(Stored data entries)
────────────────────────────────────────

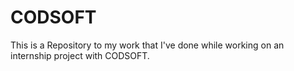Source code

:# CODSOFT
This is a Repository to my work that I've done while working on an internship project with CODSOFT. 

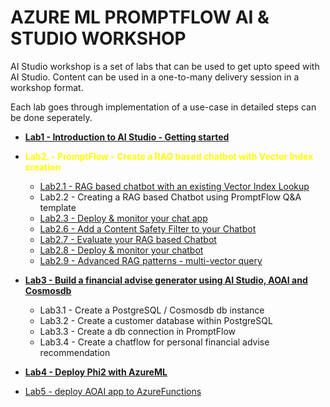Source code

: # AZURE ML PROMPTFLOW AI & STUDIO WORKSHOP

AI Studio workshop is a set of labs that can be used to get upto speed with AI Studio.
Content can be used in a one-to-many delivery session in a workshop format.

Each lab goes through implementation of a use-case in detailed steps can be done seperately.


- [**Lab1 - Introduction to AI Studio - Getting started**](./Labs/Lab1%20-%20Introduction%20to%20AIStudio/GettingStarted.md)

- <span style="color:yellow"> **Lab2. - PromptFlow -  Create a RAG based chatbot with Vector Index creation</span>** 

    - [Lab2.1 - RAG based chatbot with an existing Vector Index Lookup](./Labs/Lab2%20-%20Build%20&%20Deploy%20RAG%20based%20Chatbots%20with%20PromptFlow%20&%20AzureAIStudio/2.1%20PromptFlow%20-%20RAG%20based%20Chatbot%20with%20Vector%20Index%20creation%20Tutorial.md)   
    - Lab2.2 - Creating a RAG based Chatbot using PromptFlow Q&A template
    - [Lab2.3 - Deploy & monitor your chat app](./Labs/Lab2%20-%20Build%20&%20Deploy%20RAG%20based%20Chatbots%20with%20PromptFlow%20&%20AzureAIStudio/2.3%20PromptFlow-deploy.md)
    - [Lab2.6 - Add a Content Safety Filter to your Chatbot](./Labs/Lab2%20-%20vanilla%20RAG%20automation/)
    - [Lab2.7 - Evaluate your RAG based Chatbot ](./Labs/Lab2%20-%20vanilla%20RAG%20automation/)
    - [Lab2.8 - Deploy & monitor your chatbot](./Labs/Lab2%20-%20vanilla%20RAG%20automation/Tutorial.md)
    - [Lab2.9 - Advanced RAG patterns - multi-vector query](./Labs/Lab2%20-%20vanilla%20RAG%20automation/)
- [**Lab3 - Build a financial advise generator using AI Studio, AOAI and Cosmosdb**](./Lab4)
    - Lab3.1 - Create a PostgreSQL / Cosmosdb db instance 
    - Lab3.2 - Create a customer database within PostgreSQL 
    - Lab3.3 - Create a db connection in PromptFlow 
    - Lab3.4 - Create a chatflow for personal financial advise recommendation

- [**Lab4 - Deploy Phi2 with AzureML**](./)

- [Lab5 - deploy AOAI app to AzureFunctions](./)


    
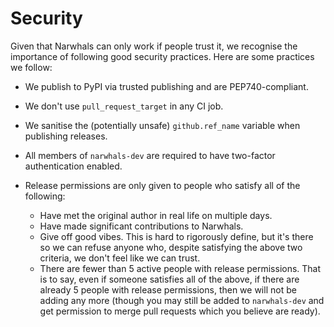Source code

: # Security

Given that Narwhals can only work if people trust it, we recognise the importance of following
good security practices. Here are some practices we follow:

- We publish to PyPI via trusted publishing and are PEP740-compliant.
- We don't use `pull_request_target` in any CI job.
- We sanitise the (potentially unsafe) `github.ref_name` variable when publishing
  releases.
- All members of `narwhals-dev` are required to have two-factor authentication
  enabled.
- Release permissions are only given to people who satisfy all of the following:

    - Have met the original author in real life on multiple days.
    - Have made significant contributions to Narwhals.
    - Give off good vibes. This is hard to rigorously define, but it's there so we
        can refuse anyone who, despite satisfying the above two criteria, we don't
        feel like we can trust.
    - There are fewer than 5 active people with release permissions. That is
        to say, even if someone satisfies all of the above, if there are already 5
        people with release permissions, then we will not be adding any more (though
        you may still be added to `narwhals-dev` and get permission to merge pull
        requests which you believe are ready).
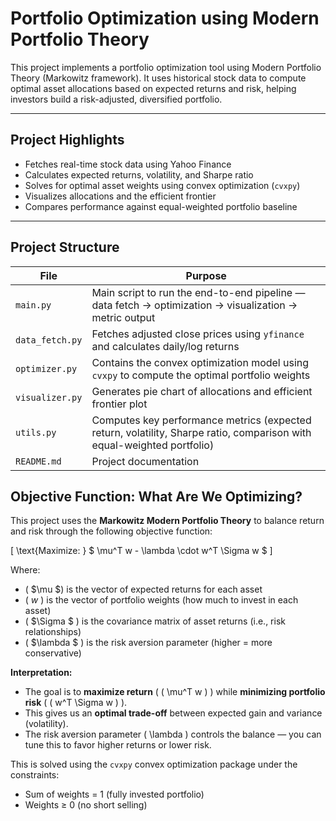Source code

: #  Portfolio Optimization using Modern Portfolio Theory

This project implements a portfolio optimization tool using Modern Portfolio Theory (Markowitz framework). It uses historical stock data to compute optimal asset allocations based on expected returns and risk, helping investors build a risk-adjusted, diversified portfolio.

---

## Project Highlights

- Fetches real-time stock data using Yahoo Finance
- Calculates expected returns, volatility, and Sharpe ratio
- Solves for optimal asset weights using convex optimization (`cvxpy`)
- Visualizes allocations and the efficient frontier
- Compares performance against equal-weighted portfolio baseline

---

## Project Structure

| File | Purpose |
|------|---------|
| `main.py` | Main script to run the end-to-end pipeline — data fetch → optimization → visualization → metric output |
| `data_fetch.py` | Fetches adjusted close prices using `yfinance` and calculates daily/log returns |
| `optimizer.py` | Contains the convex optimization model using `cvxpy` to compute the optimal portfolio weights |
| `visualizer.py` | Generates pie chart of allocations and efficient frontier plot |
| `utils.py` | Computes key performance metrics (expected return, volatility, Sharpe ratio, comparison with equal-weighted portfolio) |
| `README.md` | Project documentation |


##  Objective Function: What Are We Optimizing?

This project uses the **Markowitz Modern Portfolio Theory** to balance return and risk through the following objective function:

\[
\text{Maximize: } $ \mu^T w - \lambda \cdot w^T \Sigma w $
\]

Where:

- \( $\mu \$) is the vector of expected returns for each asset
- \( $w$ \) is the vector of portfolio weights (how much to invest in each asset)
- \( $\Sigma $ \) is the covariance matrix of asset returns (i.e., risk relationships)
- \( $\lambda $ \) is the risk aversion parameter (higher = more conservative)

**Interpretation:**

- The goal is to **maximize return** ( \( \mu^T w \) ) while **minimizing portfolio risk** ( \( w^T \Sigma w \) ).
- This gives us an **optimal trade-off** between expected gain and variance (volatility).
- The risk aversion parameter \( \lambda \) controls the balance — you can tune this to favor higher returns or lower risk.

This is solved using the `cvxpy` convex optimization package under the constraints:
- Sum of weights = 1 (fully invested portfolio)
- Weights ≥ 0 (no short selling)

────────────────────────────────────────

WHAT THE EXERCISE ASKS | Return each line from the records that includes the word "above".

WRITTEN REPLY |
        can refuse anyone who, despite satisfying the above two criteria, we don't
        to say, even if someone satisfies all of the above, if there are already 5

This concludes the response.